A staggering GBP 22 billion (USD 28.91 billion) looks set to be lost from the UK economy due to the collapse of international travel during 2020, according to the World Travel & Tourism Council (WTTC). Travellers and tourists are staying away from the UK in droves because of continuing uncertainty around travel restrictions designed to curb the spread of COVID-19.
As a result, this year international visitor spending could plunge by 78% compared to 2019 levels, equating to a loss of GBP 60 million (USD 78.85 million) a day, or GBP 420 million (USD 551.94 million) a week, to the UK economy.
The severe impact on UK travel is laid bare by WTTC as the economic fallout from coronavirus continues to burn its way through the sector. Nearly three million jobs in the UK supported by travel and tourism are at risk of being lost in a ‘worst case’ scenario mapped out by WTTC economic modelling.
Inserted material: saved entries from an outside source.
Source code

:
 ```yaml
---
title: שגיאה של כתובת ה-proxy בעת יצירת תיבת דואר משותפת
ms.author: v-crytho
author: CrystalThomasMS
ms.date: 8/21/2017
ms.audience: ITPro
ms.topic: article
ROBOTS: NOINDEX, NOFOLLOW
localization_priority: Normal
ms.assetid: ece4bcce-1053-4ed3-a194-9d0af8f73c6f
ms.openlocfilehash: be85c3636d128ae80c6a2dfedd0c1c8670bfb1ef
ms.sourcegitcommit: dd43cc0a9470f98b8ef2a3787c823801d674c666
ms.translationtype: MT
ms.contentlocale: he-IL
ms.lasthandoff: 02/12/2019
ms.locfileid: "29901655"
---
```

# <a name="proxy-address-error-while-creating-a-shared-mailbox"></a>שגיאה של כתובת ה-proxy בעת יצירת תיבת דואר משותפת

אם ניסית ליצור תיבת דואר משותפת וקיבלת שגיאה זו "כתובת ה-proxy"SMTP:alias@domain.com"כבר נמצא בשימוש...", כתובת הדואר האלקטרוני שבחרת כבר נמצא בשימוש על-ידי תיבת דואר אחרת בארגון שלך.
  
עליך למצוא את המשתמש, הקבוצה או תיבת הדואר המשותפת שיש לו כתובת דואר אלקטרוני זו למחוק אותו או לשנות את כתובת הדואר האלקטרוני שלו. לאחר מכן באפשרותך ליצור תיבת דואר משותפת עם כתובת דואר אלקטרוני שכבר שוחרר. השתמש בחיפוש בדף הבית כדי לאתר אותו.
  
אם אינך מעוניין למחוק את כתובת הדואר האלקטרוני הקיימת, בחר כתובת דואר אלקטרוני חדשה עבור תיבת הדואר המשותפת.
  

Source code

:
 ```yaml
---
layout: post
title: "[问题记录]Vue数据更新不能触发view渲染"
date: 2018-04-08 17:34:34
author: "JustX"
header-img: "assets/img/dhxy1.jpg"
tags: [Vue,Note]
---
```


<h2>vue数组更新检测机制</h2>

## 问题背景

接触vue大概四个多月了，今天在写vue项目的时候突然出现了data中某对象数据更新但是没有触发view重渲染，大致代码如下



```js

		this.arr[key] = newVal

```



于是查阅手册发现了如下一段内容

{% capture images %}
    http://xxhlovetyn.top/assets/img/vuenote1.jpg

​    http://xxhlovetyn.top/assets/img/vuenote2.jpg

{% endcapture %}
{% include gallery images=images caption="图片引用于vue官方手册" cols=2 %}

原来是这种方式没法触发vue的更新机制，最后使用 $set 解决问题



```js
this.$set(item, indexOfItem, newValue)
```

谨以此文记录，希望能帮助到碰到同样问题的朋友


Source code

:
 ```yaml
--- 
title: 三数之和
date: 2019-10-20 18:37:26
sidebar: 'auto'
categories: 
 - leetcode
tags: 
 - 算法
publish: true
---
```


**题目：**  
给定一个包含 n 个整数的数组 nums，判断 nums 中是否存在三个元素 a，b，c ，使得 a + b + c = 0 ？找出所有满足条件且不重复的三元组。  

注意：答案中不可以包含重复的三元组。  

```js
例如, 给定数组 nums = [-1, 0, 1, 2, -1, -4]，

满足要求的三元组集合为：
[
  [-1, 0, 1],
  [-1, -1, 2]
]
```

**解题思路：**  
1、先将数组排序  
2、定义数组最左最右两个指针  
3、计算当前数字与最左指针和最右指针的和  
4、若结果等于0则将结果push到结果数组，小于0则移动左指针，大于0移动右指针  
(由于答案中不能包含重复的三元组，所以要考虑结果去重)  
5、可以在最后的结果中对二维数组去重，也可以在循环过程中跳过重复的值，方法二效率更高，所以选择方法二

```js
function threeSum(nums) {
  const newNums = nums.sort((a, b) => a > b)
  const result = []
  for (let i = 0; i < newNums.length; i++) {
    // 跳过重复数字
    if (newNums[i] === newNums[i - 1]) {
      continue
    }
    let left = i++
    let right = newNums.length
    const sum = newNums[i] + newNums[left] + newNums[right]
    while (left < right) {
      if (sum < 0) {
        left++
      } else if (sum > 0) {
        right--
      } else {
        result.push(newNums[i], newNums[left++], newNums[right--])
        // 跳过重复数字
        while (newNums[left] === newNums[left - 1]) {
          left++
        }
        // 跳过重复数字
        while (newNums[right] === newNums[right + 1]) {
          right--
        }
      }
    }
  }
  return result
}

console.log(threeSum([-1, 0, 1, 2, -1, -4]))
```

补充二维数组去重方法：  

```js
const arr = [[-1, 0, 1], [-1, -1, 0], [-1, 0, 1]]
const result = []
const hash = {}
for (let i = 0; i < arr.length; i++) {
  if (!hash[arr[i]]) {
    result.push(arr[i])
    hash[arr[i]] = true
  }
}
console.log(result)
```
According to WTTC’s 2020 Economic Impact Report, during 2019, travel was responsible for almost four million UK jobs, or 11% of the country’s total workforce.
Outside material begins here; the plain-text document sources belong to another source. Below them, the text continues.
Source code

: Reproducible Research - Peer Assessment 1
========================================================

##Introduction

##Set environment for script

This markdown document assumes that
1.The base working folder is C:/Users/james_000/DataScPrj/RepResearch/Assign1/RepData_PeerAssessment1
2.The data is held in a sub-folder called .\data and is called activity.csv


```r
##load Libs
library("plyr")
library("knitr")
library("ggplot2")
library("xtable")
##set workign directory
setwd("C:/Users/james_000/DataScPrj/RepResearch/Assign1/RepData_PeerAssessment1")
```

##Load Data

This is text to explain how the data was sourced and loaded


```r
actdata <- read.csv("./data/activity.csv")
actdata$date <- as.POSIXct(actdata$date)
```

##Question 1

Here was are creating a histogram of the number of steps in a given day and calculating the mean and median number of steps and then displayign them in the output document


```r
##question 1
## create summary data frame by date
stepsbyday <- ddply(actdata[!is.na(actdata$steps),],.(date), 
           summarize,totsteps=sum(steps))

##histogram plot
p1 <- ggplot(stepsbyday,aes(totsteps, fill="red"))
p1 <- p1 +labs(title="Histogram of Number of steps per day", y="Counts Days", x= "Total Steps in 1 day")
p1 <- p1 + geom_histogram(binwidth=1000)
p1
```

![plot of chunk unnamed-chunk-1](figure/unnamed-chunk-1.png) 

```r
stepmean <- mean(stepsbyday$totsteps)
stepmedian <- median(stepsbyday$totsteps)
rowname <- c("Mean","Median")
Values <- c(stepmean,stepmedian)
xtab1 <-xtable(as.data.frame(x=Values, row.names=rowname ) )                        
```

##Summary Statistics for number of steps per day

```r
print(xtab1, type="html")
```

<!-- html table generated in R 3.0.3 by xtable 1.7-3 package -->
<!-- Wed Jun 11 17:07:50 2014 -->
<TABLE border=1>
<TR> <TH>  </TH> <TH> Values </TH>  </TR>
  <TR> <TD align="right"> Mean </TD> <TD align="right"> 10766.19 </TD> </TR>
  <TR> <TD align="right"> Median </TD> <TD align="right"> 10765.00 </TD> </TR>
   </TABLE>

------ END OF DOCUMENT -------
Gloria Guevara, WTTC president and CEO, said: “The economic pain and suffering caused to millions of households across the UK, who are dependent upon Travel & Tourism for their livelihoods, is evident from the latest WTTC figures. The lack of international travel caused by the pandemic could wipe out more than GBP 22 billion (USD 28.91 billion) from the UK economy alone – from which it could take years to recover. It could also threaten London’s position as one of the world’s premier hubs for business and leisure travel which could see other destinations take over.”
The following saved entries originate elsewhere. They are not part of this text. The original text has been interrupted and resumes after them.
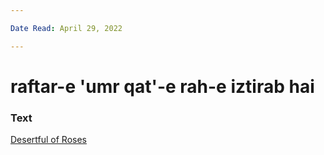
 ```yaml
---

Date Read: April 29, 2022

---
```


# raftar-e 'umr qat'-e rah-e iztirab hai

### Text
[Desertful of Roses](http://www.columbia.edu/itc/mealac/pritchett/00ghalib/152/index_152.html)

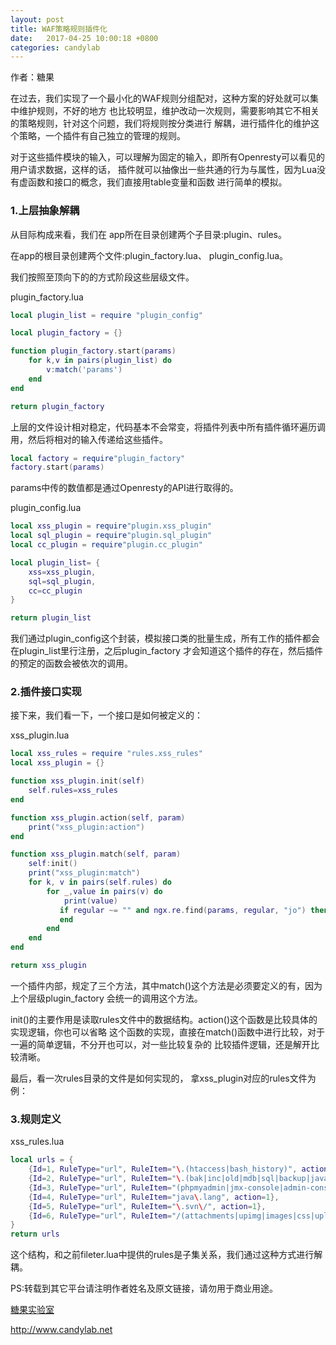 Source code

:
 ```yaml
---
layout: post
title: WAF策略规则插件化
date:   2017-04-25 10:00:18 +0800 
categories: candylab
---
```


作者：糖果

在过去，我们实现了一个最小化的WAF规则分组配对，这种方案的好处就可以集中维护规则，不好的地方
也比较明显，维护改动一次规则，需要影响其它不相关的策略规则，针对这个问题，我们将规则按分类进行
解耦，进行插件化的维护这个策略，一个插件有自己独立的管理的规则。

对于这些插件模块的输入，可以理解为固定的输入，即所有Openresty可以看见的用户请求数据，这样的话，
插件就可以抽像出一些共通的行为与属性，因为Lua没有虚函数和接口的概念，我们直接用table变量和函数
进行简单的模拟。



### 1.上层抽象解耦

从目际构成来看，我们在 app所在目录创建两个子目录:plugin、rules。

在app的根目录创建两个文件:plugin_factory.lua、 plugin_config.lua。


我们按照至顶向下的的方式阶段这些层级文件。



plugin_factory.lua

```lua
local plugin_list = require "plugin_config"

local plugin_factory = {}

function plugin_factory.start(params)
    for k,v in pairs(plugin_list) do
        v:match('params')
    end 
end

return plugin_factory
```

上层的文件设计相对稳定，代码基本不会常变，将插件列表中所有插件循环遍历调用，然后将相对的输入传递给这些插件。

```lua
local factory = require"plugin_factory"
factory.start(params)
```
params中传的数值都是通过Openresty的API进行取得的。


plugin_config.lua

```lua
local xss_plugin = require"plugin.xss_plugin"
local sql_plugin = require"plugin.sql_plugin"
local cc_plugin = require"plugin.cc_plugin"

local plugin_list= { 
    xss=xss_plugin,
    sql=sql_plugin,
    cc=cc_plugin
}

return plugin_list
```

我们通过plugin_config这个封装，模拟接口类的批量生成，所有工作的插件都会在plugin_list里行注册，之后plugin_factory
才会知道这个插件的存在，然后插件的预定的函数会被依次的调用。


### 2.插件接口实现


接下来，我们看一下，一个接口是如何被定义的：

xss_plugin.lua

```lua
local xss_rules = require "rules.xss_rules"
local xss_plugin = {}

function xss_plugin.init(self)
    self.rules=xss_rules
end

function xss_plugin.action(self, param) 
    print("xss_plugin:action")
end

function xss_plugin.match(self, param)
    self:init()
    print("xss_plugin:match")
    for k, v in pairs(self.rules) do
        for _,value in pairs(v) do
            print(value)
           if regular ~= "" and ngx.re.find(params, regular, "jo") then
           end 
        end 
    end 
end

return xss_plugin
```

一个插件内部，规定了三个方法，其中match()这个方法是必须要定义的有，因为上个层级plugin_factory
会统一的调用这个方法。

init()的主要作用是读取rules文件中的数据结构。action()这个函数是比较具体的实现逻辑，你也可以省略
这个函数的实现，直接在match()函数中进行比较，对于一遍的简单逻辑，不分开也可以，对一些比较复杂的
比较插件逻辑，还是解开比较清晰。


最后，看一次rules目录的文件是如何实现的， 拿xss_plugin对应的rules文件为例：


### 3.规则定义

xss_rules.lua

```lua
local urls = { 
    {Id=1, RuleType="url", RuleItem="\.(htaccess|bash_history)", action=1},
    {Id=2, RuleType="url", RuleItem="\.(bak|inc|old|mdb|sql|backup|java|class|tgz|gz|tar|zip)$", action=1},
    {Id=3, RuleType="url", RuleItem="(phpmyadmin|jmx-console|admin-console|jmxinvokerservlet)", action=1},
    {Id=4, RuleType="url", RuleItem="java\.lang", action=1},
    {Id=5, RuleType="url", RuleItem="\.svn\/", action=1},
    {Id=6, RuleType="url", RuleItem="/(attachments|upimg|images|css|uploadfiles|html|uploads|templets|static|template|data|inc|forumdata|upload|includes|cache|avatar)/(\\w+).(php|jsp)", action=1},
}
return urls 
```

这个结构，和之前fileter.lua中提供的rules是子集关系，我们通过这种方式进行解耦。


PS:转载到其它平台请注明作者姓名及原文链接，请勿用于商业用途。

[糖果实验室](http://www.candylab.net)

http://www.candylab.net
“We urgently need to replace stop-start quarantine measures with rapid, comprehensive and cost-effective test and trace programmes at departure points across the country. This investment will be significantly less than the impact of blunt quarantines which have devastating and far-reaching socio-economic consequences. Targeted test and tracing will also rebuild consumer confidence to travel. It will enable the restoration of vital ‘air corridors’ between countries and regions with similar COVID-19 case rates. A quick turnaround test and trace system in place for all departing passengers means the government could consider reinstating travel between the UK and major international hubs. Restoring business class travel between the world’s top financial centres, such as London and New York, would act as an engine to help kick-start the economic global recovery,” she added.